Excluding pictures, give the entries again exactly as they appear.

Data extracted from a collection
= = = = =

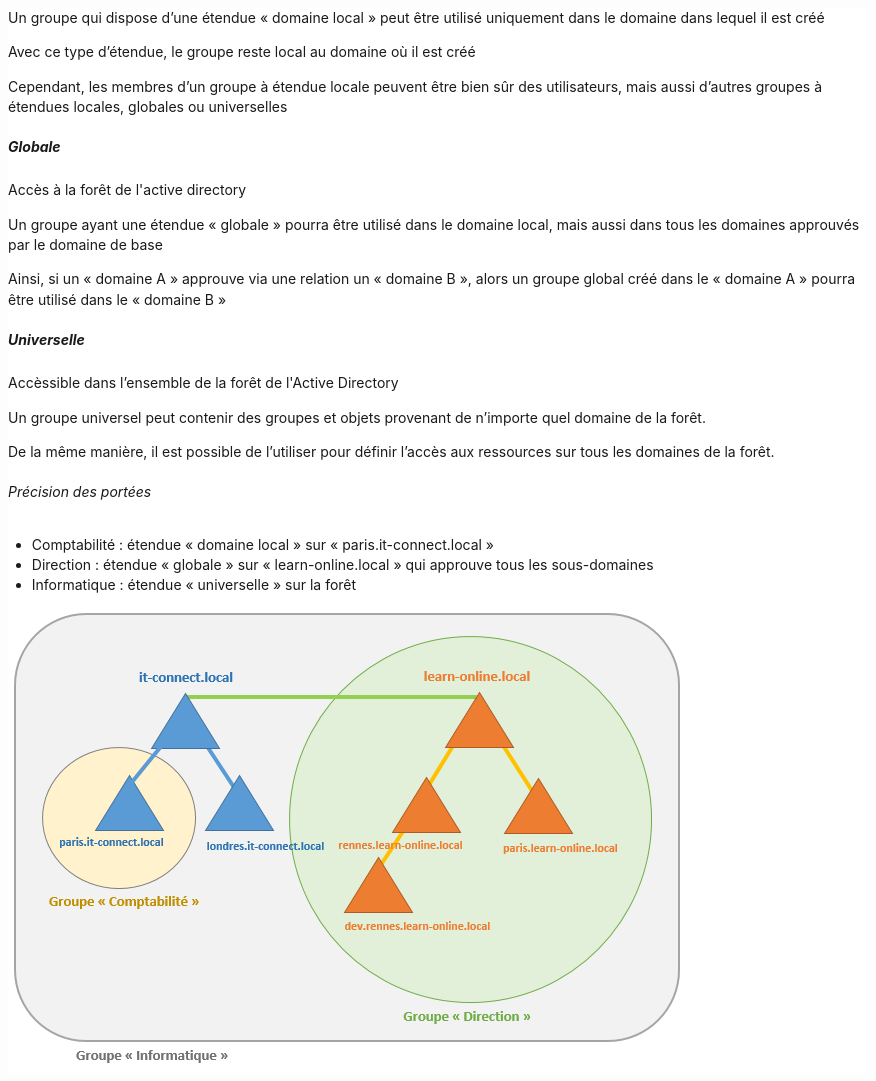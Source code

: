Un groupe qui dispose d’une étendue « domaine local » peut être utilisé uniquement dans le domaine dans lequel il est créé

Avec ce type d’étendue, le groupe reste local au domaine où il est créé

Cependant, les membres d’un groupe à étendue locale peuvent être bien sûr des utilisateurs, mais aussi d’autres groupes à étendues locales, globales ou universelles

##### Globale
Accès à la forêt de l'active directory

Un groupe ayant une étendue « globale » pourra être utilisé dans le domaine local, mais aussi dans tous les domaines approuvés par le domaine de base

Ainsi, si un « domaine A » approuve via une relation un « domaine B », alors un groupe global créé dans le « domaine A » pourra être utilisé dans le « domaine B »

##### Universelle
Accèssible dans l’ensemble de la forêt de l'Active Directory

Un groupe universel peut contenir des groupes et objets provenant de n’importe quel domaine de la forêt. 

De la même manière, il est possible de l’utiliser pour définir l’accès aux ressources sur tous les domaines de la forêt.

###### Précision des portées
- Comptabilité : étendue « domaine local » sur « paris.it-connect.local »
- Direction : étendue « globale » sur « learn-online.local » qui approuve tous les sous-domaines
- Informatique : étendue « universelle » sur la forêt

![Portée de groupe](https://github.com/Altherneum/.github/blob/main/note/assets/cours-active-directory-15.png?raw=true)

= = = = =

▸ ANSWER SECTION:
Source code

:Un groupe qui dispose d’une étendue « domaine local » peut être utilisé uniquement dans le domaine dans lequel il est créé

Avec ce type d’étendue, le groupe reste local au domaine où il est créé

Cependant, les membres d’un groupe à étendue locale peuvent être bien sûr des utilisateurs, mais aussi d’autres groupes à étendues locales, globales ou universelles

##### Globale
Accès à la forêt de l'active directory

Un groupe ayant une étendue « globale » pourra être utilisé dans le domaine local, mais aussi dans tous les domaines approuvés par le domaine de base

Ainsi, si un « domaine A » approuve via une relation un « domaine B », alors un groupe global créé dans le « domaine A » pourra être utilisé dans le « domaine B »

##### Universelle
Accèssible dans l’ensemble de la forêt de l'Active Directory

Un groupe universel peut contenir des groupes et objets provenant de n’importe quel domaine de la forêt. 

De la même manière, il est possible de l’utiliser pour définir l’accès aux ressources sur tous les domaines de la forêt.

###### Précision des portées
- Comptabilité : étendue « domaine local » sur « paris.it-connect.local »
- Direction : étendue « globale » sur « learn-online.local » qui approuve tous les sous-domaines
- Informatique : étendue « universelle » sur la forêt

![Portée de groupe](https://github.com/Altherneum/.github/blob/main/note/assets/cours-active-directory-15.png?raw=true)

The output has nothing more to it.